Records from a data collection
----

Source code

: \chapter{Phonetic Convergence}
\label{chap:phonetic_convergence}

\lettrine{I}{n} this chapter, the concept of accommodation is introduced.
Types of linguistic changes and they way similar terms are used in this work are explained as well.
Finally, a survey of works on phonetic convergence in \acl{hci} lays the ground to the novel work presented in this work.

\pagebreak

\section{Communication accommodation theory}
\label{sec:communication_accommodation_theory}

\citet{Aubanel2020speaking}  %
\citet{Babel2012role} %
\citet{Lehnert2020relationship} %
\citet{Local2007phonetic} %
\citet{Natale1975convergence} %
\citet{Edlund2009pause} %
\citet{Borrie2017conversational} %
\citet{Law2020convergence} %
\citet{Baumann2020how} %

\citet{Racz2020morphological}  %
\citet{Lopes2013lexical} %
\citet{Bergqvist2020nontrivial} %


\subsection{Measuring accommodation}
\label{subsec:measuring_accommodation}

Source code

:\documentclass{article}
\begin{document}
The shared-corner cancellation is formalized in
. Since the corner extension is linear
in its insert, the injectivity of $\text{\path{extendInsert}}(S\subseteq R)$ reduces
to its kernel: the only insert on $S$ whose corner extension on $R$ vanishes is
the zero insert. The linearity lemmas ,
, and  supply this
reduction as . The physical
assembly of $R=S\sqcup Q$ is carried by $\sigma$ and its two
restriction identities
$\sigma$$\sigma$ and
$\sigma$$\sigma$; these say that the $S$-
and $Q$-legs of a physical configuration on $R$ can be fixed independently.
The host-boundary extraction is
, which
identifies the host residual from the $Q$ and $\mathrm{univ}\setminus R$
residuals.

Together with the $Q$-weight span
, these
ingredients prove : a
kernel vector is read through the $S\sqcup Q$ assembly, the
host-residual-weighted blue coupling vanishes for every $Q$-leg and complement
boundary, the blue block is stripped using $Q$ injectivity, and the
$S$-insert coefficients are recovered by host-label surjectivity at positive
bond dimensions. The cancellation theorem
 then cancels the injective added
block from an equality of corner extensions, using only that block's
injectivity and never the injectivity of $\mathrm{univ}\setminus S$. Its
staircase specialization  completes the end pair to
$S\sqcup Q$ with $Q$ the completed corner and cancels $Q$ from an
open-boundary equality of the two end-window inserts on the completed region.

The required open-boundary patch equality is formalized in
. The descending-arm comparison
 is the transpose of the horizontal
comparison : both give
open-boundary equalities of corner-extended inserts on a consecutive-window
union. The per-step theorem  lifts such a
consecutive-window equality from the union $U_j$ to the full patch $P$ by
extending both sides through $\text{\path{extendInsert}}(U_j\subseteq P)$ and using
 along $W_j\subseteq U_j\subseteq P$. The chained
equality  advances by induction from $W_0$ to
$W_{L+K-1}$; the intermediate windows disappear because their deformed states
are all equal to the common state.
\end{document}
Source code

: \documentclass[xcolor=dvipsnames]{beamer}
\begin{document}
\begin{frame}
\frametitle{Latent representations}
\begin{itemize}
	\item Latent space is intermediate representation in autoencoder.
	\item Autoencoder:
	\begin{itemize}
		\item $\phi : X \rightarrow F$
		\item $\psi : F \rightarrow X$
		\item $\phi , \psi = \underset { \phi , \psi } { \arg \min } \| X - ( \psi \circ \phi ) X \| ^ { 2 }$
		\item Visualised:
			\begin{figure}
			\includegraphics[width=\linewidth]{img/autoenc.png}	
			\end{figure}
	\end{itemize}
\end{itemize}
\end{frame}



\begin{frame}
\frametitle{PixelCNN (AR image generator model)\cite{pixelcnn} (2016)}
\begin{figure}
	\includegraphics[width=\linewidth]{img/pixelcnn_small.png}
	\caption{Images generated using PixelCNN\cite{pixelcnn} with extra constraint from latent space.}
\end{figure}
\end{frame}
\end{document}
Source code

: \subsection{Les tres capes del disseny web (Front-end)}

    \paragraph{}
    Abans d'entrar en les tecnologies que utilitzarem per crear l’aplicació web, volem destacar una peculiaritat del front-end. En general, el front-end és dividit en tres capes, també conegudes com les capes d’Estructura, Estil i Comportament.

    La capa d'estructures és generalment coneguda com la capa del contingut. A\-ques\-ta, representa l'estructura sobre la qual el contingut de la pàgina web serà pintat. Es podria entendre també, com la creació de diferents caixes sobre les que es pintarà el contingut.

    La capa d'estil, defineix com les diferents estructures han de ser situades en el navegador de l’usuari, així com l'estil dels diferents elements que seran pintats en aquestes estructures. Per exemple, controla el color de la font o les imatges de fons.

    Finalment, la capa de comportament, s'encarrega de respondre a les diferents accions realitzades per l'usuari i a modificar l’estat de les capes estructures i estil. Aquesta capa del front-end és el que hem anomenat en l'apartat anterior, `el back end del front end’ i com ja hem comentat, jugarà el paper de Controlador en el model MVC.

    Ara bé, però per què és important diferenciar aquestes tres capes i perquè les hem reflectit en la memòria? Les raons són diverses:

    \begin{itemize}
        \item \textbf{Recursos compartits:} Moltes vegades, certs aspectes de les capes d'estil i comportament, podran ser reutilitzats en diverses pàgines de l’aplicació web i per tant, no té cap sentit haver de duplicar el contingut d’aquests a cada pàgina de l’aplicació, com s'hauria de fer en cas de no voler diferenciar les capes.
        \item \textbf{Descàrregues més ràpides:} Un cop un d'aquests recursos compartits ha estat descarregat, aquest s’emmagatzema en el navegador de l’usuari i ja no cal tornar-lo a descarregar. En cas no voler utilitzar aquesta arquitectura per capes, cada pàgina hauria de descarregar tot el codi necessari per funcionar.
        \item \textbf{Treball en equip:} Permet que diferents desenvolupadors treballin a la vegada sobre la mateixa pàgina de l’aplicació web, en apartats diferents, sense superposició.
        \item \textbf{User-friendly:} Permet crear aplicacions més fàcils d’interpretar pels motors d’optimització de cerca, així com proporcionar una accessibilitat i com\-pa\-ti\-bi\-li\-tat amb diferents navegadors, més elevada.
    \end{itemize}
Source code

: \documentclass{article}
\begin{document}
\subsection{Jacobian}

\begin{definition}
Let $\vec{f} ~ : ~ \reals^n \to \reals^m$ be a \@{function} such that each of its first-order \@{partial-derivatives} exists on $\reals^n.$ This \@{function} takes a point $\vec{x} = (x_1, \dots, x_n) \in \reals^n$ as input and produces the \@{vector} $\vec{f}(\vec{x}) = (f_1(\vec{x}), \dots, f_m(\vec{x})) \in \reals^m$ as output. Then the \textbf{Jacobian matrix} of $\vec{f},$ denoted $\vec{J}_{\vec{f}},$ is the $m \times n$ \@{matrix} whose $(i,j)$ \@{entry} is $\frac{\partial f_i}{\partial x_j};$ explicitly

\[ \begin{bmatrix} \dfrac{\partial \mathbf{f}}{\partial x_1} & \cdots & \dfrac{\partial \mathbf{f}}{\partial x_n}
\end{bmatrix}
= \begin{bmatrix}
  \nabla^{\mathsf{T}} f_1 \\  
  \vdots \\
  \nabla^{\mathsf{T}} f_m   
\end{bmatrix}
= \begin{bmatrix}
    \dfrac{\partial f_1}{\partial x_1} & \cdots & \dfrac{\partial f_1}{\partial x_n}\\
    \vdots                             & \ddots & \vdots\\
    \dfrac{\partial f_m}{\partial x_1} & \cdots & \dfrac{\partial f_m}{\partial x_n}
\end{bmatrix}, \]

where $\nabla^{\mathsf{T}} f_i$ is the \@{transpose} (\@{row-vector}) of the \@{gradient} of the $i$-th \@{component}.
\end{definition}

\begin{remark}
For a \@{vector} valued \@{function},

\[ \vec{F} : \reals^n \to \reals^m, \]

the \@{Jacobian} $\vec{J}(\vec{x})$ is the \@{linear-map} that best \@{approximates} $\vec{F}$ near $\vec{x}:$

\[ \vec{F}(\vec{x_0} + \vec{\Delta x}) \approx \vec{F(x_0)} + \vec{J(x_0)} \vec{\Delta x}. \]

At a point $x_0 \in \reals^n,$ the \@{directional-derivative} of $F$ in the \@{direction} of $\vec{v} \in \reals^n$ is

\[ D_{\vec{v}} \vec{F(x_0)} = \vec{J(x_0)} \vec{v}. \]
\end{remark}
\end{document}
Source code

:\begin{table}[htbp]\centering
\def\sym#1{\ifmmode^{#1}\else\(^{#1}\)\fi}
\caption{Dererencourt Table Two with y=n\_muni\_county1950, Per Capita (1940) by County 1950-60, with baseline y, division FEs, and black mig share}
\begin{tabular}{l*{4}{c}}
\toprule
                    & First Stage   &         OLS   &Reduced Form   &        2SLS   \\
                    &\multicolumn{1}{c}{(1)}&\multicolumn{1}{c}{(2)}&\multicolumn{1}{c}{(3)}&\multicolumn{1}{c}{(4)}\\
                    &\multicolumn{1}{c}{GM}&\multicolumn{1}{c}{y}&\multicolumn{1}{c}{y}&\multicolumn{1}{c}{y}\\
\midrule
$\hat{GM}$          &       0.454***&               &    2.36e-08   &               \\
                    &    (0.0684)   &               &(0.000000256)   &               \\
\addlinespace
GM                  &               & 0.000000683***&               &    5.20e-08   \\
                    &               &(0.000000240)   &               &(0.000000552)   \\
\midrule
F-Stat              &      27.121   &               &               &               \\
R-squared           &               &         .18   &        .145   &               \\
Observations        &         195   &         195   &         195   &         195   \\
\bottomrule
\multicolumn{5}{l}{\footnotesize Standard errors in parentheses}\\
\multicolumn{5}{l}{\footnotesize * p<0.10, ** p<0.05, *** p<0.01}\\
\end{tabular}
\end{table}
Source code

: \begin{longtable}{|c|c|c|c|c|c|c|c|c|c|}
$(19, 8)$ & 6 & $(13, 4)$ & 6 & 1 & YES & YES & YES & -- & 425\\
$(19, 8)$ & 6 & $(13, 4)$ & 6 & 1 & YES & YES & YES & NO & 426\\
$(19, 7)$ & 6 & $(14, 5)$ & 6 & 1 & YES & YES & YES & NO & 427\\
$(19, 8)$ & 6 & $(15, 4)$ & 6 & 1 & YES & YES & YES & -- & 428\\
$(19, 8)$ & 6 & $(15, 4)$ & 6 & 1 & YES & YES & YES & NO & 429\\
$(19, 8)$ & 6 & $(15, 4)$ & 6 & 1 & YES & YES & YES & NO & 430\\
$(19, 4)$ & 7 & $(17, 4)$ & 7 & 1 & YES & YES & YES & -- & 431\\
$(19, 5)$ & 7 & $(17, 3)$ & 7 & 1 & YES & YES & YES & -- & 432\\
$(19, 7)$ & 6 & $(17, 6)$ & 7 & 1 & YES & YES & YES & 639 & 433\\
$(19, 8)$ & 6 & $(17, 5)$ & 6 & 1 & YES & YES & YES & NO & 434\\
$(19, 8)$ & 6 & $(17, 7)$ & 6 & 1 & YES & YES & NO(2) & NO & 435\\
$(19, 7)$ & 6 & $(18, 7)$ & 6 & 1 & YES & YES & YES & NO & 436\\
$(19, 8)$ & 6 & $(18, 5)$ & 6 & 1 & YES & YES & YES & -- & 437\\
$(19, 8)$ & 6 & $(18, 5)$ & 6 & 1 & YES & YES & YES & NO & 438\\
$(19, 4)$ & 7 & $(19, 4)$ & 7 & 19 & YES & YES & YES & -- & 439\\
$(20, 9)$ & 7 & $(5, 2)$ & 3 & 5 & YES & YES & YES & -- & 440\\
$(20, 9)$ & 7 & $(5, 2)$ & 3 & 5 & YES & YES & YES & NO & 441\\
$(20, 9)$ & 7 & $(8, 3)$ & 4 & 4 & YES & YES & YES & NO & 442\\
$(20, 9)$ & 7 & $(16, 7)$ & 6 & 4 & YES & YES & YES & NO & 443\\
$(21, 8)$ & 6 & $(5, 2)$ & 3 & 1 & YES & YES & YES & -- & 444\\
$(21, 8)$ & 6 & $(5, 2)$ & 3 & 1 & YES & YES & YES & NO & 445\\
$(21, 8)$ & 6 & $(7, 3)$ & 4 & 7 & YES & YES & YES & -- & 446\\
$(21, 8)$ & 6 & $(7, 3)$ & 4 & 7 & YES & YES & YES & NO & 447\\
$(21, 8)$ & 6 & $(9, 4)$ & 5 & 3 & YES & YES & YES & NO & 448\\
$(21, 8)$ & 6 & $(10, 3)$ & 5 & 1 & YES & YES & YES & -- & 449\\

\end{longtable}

----

> _Your objective_
Find every line of the data that includes the string "kernel". Copy each of those lines.

> _Exercise result_
to its kernel: the only insert on $S$ whose corner extension on $R$ vanishes is
kernel vector is read through the $S\sqcup Q$ assembly, the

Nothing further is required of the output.